Friday One Sheet: Bryan Lenning's JOKER

Whatever your feelings about the oddball, glossy-grimy stand-alone Joker -- and people had very strong feelings about either the quality, the nihilism, or the emptiness of Todd Phillips' quasi-remake of Martin Scorsese's The King of Comedy as a comic-book origin story -- the film had a very strong commitment to visual design.

One of my favourite designers, Bryan Lenning, aimed to, in his own words "capture the confidence that Arthur Flek exudes the moment be comes the Joker," where, "nothing can hurt him anymore. From this point on, Joker will hold court in Gotham."

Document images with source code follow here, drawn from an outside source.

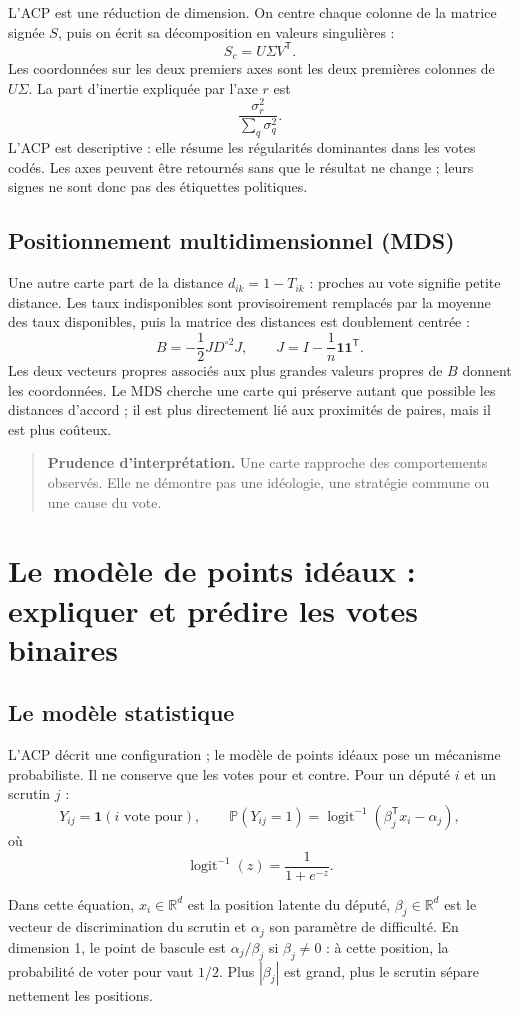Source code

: \documentclass[11pt,a4paper]{article}
\newcommand{\ind}{\mathbf{1}}
\newcommand{\Pp}{\mathbb{P}}
\newcommand{\R}{\mathbb{R}}
\newcommand{\prudence}[1]{\begin{quote}\small\color{red!55!black}\textbf{Prudence d'interprétation.} #1\end{quote}}
\begin{document}
L'ACP est une réduction de dimension. On centre chaque colonne de la matrice
signée $S$, puis on écrit sa décomposition en valeurs singulières :
\[
 S_c=U\Sigma V^{\mathsf T}.
\]
Les coordonnées sur les deux premiers axes sont les deux premières colonnes de
$U\Sigma$. La part d'inertie expliquée par l'axe $r$ est
\[
 \frac{\sigma_r^2}{\sum_q\sigma_q^2}.
\]
L'ACP est descriptive : elle résume les régularités dominantes dans les votes
codés. Les axes peuvent être retournés sans que le résultat ne change ; leurs
signes ne sont donc pas des étiquettes politiques.

\subsection{Positionnement multidimensionnel (MDS)}

Une autre carte part de la distance $d_{ik}=1-T_{ik}$ : proches au vote signifie
petite distance. Les taux indisponibles sont provisoirement remplacés par la
moyenne des taux disponibles, puis la matrice des distances est doublement
centrée :
\[
 B=-\frac12 JD^{\circ2}J,\qquad
 J=I-\frac1n\mathbf{1}\mathbf{1}^{\mathsf T}.
\]
Les deux vecteurs propres associés aux plus grandes valeurs propres de $B$
donnent les coordonnées. Le MDS cherche une carte qui préserve autant que
possible les distances d'accord ; il est plus directement lié aux proximités
de paires, mais il est plus coûteux.

\prudence{Une carte rapproche des comportements observés. Elle ne démontre pas
une idéologie, une stratégie commune ou une cause du vote.}

\section{Le modèle de points idéaux : expliquer et prédire les votes binaires}

\subsection{Le modèle statistique}

L'ACP décrit une configuration ; le modèle de points idéaux pose un mécanisme
probabiliste. Il ne conserve que les votes pour et contre. Pour un député $i$
et un scrutin $j$ :
\[
 Y_{ij}=\ind(\text{$i$ vote pour}),\qquad
 \Pp(Y_{ij}=1)=\operatorname{logit}^{-1}(\beta_j^{\mathsf T}x_i-\alpha_j),
\]
où
\[
 \operatorname{logit}^{-1}(z)=\frac{1}{1+e^{-z}}.
\]

Dans cette équation, $x_i\in\R^d$ est la position latente du député,
$\beta_j\in\R^d$ est le vecteur de discrimination du scrutin et $\alpha_j$
son paramètre de difficulté. En dimension 1, le point de bascule est
$\alpha_j/\beta_j$ si $\beta_j\neq0$ : à cette position, la probabilité de
voter pour vaut $1/2$. Plus $|\beta_j|$ est grand, plus le scrutin sépare
nettement les positions.
\end{document}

What makes this such a good piece of 'two years after the fact' key art, is that it is a single image, a single clean photograph, which captures that moment. The 1970s back-stage detritus, the orange-yellow-blue colours in the mirror, offset the orange-pink-teal outfit. Or, the light at the top, dark at the bottom, framing.  Also: Give an actor a cigarette as a prop, and they will work wonders. The poise in this moment has killer vibes.

Again and again, I will say that character collage key art, or the increasing number of kaleidoscope posters which busy themselves with busy-ness, fail to capture the weight of a well-framed image in one-sheet format.